Work request —
Please set the lines down again exactly, from the top of the entries through the line that contains "sin acción específica del usuario.".
====== Raw data
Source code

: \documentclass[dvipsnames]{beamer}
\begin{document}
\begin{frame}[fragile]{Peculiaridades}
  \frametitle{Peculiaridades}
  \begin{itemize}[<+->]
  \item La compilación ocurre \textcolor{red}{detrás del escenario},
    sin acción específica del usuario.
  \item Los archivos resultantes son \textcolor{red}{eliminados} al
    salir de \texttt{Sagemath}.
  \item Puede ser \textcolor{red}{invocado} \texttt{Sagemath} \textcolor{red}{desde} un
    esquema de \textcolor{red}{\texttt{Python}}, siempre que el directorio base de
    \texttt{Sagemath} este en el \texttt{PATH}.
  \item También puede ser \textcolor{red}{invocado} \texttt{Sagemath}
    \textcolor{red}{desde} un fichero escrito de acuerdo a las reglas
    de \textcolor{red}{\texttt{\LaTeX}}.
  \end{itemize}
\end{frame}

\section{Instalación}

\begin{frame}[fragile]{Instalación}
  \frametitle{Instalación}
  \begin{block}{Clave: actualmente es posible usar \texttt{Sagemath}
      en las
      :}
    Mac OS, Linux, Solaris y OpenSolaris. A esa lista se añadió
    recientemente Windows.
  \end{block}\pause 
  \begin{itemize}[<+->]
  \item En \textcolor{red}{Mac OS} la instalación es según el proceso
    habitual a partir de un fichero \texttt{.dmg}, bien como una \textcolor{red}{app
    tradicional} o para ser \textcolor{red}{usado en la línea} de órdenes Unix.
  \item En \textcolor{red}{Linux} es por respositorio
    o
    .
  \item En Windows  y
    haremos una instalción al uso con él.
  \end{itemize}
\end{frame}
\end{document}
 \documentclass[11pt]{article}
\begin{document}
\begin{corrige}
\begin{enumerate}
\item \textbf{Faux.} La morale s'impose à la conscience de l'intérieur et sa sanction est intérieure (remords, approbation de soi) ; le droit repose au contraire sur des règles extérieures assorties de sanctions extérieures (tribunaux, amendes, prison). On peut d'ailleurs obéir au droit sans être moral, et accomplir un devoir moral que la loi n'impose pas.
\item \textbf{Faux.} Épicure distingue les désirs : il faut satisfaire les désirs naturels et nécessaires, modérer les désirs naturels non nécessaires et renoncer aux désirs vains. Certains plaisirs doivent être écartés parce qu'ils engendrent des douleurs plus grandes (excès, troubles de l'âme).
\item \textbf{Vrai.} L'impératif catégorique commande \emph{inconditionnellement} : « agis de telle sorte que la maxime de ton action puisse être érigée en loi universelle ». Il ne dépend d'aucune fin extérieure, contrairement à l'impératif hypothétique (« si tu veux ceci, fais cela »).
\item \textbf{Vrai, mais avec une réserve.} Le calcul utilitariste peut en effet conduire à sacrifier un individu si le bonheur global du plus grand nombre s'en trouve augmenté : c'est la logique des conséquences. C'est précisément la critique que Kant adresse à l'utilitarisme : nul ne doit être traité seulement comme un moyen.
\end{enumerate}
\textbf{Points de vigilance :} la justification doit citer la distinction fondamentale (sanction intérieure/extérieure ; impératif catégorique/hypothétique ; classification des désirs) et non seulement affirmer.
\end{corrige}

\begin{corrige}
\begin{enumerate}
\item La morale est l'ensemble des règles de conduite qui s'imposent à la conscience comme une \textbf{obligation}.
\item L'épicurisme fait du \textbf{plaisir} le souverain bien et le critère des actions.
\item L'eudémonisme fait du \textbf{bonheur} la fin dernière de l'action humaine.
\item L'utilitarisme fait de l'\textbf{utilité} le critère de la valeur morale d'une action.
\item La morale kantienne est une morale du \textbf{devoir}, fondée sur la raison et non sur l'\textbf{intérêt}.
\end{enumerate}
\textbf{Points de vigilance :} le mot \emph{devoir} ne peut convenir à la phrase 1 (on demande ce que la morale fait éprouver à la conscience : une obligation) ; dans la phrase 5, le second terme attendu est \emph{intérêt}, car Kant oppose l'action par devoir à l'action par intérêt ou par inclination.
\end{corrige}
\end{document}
============
Reply —
Source code

: \documentclass[dvipsnames]{beamer}
\begin{document}
\begin{frame}[fragile]{Peculiaridades}
  \frametitle{Peculiaridades}
  \begin{itemize}[<+->]
  \item La compilación ocurre \textcolor{red}{detrás del escenario},
    sin acción específica del usuario.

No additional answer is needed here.